-------- Data records --------

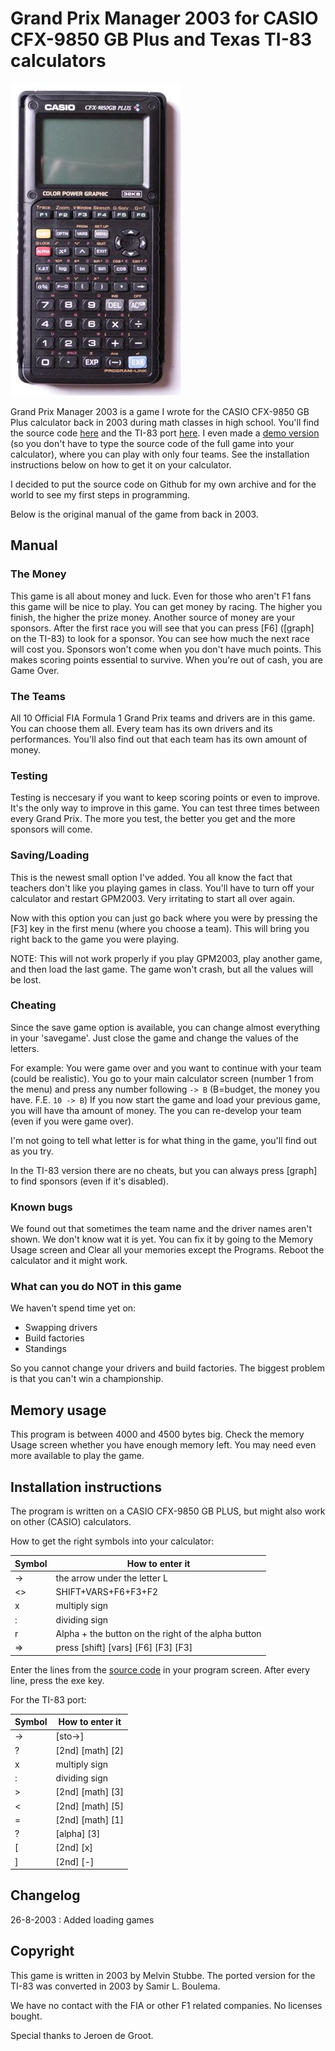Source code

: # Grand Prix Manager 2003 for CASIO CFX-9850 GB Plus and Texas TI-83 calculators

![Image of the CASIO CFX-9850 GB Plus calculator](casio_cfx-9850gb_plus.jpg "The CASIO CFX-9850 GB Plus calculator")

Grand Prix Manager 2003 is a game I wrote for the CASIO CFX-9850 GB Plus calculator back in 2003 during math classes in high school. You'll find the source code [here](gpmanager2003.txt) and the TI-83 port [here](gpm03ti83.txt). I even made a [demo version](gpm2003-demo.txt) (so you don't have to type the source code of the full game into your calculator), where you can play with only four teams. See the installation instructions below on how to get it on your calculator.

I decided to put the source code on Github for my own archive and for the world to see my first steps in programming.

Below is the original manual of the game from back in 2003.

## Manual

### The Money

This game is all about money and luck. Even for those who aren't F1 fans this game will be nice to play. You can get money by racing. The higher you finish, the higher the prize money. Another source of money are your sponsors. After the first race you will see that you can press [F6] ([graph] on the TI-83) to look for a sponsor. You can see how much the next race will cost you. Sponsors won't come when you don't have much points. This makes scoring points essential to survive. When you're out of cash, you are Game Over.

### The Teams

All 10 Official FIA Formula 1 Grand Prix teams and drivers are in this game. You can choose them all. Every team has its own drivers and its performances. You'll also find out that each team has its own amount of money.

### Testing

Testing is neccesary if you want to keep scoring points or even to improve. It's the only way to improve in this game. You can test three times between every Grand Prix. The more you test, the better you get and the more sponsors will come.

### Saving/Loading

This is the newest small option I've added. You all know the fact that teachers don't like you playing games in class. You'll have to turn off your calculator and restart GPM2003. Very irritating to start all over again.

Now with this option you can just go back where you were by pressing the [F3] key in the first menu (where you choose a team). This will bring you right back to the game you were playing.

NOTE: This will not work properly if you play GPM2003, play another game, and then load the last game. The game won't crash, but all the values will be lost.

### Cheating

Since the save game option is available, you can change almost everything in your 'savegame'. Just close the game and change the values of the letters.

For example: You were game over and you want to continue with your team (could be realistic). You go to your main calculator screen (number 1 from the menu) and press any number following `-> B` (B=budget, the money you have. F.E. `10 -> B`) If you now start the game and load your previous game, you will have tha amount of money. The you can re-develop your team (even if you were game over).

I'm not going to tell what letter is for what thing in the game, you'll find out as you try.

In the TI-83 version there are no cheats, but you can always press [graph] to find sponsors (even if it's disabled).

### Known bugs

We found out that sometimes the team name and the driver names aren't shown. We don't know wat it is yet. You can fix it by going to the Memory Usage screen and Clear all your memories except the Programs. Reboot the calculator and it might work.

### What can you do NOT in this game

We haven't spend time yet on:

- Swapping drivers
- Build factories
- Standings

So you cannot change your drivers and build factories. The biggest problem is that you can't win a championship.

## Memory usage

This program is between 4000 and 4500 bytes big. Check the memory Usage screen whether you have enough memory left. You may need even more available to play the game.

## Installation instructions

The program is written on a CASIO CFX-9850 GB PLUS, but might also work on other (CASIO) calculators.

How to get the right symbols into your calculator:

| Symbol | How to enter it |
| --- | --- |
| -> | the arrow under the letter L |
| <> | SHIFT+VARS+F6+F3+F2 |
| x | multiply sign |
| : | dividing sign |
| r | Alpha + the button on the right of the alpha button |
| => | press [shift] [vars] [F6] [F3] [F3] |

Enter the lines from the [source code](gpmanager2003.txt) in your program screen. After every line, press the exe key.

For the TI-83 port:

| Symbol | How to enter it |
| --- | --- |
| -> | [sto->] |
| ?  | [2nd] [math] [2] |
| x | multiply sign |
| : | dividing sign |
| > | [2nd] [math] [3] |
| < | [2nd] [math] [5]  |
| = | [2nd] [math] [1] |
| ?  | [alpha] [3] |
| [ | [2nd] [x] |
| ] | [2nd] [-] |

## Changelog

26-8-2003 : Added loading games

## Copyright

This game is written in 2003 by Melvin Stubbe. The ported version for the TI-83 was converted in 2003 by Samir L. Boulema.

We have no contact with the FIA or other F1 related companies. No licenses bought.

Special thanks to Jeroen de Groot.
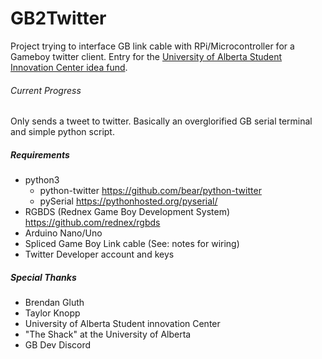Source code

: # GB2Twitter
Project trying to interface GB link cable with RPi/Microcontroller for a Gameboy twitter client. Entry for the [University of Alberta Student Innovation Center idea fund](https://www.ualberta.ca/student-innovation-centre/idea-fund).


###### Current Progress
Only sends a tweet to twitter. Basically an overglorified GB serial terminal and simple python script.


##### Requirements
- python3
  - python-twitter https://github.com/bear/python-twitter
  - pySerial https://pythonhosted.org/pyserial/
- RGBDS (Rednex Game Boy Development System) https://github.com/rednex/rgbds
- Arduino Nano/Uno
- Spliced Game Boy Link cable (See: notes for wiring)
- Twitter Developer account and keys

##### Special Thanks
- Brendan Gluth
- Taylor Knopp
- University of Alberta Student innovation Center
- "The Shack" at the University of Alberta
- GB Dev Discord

--------

[Assignment]
Return the whole listing, word for word, and leave out every picture.

[Solution to this exercise]
Source code

: # Grand Prix Manager 2003 for CASIO CFX-9850 GB Plus and Texas TI-83 calculators

![Image of the CASIO CFX-9850 GB Plus calculator](casio_cfx-9850gb_plus.jpg "The CASIO CFX-9850 GB Plus calculator")

Grand Prix Manager 2003 is a game I wrote for the CASIO CFX-9850 GB Plus calculator back in 2003 during math classes in high school. You'll find the source code [here](gpmanager2003.txt) and the TI-83 port [here](gpm03ti83.txt). I even made a [demo version](gpm2003-demo.txt) (so you don't have to type the source code of the full game into your calculator), where you can play with only four teams. See the installation instructions below on how to get it on your calculator.

I decided to put the source code on Github for my own archive and for the world to see my first steps in programming.

Below is the original manual of the game from back in 2003.

## Manual

### The Money

This game is all about money and luck. Even for those who aren't F1 fans this game will be nice to play. You can get money by racing. The higher you finish, the higher the prize money. Another source of money are your sponsors. After the first race you will see that you can press [F6] ([graph] on the TI-83) to look for a sponsor. You can see how much the next race will cost you. Sponsors won't come when you don't have much points. This makes scoring points essential to survive. When you're out of cash, you are Game Over.

### The Teams

All 10 Official FIA Formula 1 Grand Prix teams and drivers are in this game. You can choose them all. Every team has its own drivers and its performances. You'll also find out that each team has its own amount of money.

### Testing

Testing is neccesary if you want to keep scoring points or even to improve. It's the only way to improve in this game. You can test three times between every Grand Prix. The more you test, the better you get and the more sponsors will come.

### Saving/Loading

This is the newest small option I've added. You all know the fact that teachers don't like you playing games in class. You'll have to turn off your calculator and restart GPM2003. Very irritating to start all over again.

Now with this option you can just go back where you were by pressing the [F3] key in the first menu (where you choose a team). This will bring you right back to the game you were playing.

NOTE: This will not work properly if you play GPM2003, play another game, and then load the last game. The game won't crash, but all the values will be lost.

### Cheating

Since the save game option is available, you can change almost everything in your 'savegame'. Just close the game and change the values of the letters.

For example: You were game over and you want to continue with your team (could be realistic). You go to your main calculator screen (number 1 from the menu) and press any number following `-> B` (B=budget, the money you have. F.E. `10 -> B`) If you now start the game and load your previous game, you will have tha amount of money. The you can re-develop your team (even if you were game over).

I'm not going to tell what letter is for what thing in the game, you'll find out as you try.

In the TI-83 version there are no cheats, but you can always press [graph] to find sponsors (even if it's disabled).

### Known bugs

We found out that sometimes the team name and the driver names aren't shown. We don't know wat it is yet. You can fix it by going to the Memory Usage screen and Clear all your memories except the Programs. Reboot the calculator and it might work.

### What can you do NOT in this game

We haven't spend time yet on:

- Swapping drivers
- Build factories
- Standings

So you cannot change your drivers and build factories. The biggest problem is that you can't win a championship.

## Memory usage

This program is between 4000 and 4500 bytes big. Check the memory Usage screen whether you have enough memory left. You may need even more available to play the game.

## Installation instructions

The program is written on a CASIO CFX-9850 GB PLUS, but might also work on other (CASIO) calculators.

How to get the right symbols into your calculator:

| Symbol | How to enter it |
| --- | --- |
| -> | the arrow under the letter L |
| <> | SHIFT+VARS+F6+F3+F2 |
| x | multiply sign |
| : | dividing sign |
| r | Alpha + the button on the right of the alpha button |
| => | press [shift] [vars] [F6] [F3] [F3] |

Enter the lines from the [source code](gpmanager2003.txt) in your program screen. After every line, press the exe key.

For the TI-83 port:

| Symbol | How to enter it |
| --- | --- |
| -> | [sto->] |
| ?  | [2nd] [math] [2] |
| x | multiply sign |
| : | dividing sign |
| > | [2nd] [math] [3] |
| < | [2nd] [math] [5]  |
| = | [2nd] [math] [1] |
| ?  | [alpha] [3] |
| [ | [2nd] [x] |
| ] | [2nd] [-] |

## Changelog

26-8-2003 : Added loading games

## Copyright

This game is written in 2003 by Melvin Stubbe. The ported version for the TI-83 was converted in 2003 by Samir L. Boulema.

We have no contact with the FIA or other F1 related companies. No licenses bought.

Special thanks to Jeroen de Groot.
Source code

: # GB2Twitter
Project trying to interface GB link cable with RPi/Microcontroller for a Gameboy twitter client. Entry for the [University of Alberta Student Innovation Center idea fund](https://www.ualberta.ca/student-innovation-centre/idea-fund).


###### Current Progress
Only sends a tweet to twitter. Basically an overglorified GB serial terminal and simple python script.


##### Requirements
- python3
  - python-twitter https://github.com/bear/python-twitter
  - pySerial https://pythonhosted.org/pyserial/
- RGBDS (Rednex Game Boy Development System) https://github.com/rednex/rgbds
- Arduino Nano/Uno
- Spliced Game Boy Link cable (See: notes for wiring)
- Twitter Developer account and keys

##### Special Thanks
- Brendan Gluth
- Taylor Knopp
- University of Alberta Student innovation Center
- "The Shack" at the University of Alberta
- GB Dev Discord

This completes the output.